◆ **What the task requires**: Here are some records; return them all exactly.

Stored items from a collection
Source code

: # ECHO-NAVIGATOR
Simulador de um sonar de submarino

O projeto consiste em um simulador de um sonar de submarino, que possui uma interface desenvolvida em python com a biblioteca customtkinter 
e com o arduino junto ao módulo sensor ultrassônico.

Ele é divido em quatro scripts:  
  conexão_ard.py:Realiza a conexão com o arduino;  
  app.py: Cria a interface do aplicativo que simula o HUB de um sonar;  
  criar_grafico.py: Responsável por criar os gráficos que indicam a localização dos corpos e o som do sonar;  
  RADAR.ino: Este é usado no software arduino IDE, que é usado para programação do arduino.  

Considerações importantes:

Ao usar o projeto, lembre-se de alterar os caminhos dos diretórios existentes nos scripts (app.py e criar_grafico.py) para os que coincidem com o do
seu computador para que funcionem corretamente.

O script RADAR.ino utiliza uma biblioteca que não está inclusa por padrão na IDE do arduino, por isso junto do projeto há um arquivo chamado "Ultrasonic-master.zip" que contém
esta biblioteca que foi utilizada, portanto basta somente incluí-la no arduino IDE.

◆ **Answer for this exercise**:
Source code

: # ECHO-NAVIGATOR
Simulador de um sonar de submarino

O projeto consiste em um simulador de um sonar de submarino, que possui uma interface desenvolvida em python com a biblioteca customtkinter 
e com o arduino junto ao módulo sensor ultrassônico.

Ele é divido em quatro scripts:  
  conexão_ard.py:Realiza a conexão com o arduino;  
  app.py: Cria a interface do aplicativo que simula o HUB de um sonar;  
  criar_grafico.py: Responsável por criar os gráficos que indicam a localização dos corpos e o som do sonar;  
  RADAR.ino: Este é usado no software arduino IDE, que é usado para programação do arduino.  

Considerações importantes:

Ao usar o projeto, lembre-se de alterar os caminhos dos diretórios existentes nos scripts (app.py e criar_grafico.py) para os que coincidem com o do
seu computador para que funcionem corretamente.

O script RADAR.ino utiliza uma biblioteca que não está inclusa por padrão na IDE do arduino, por isso junto do projeto há um arquivo chamado "Ultrasonic-master.zip" que contém
esta biblioteca que foi utilizada, portanto basta somente incluí-la no arduino IDE.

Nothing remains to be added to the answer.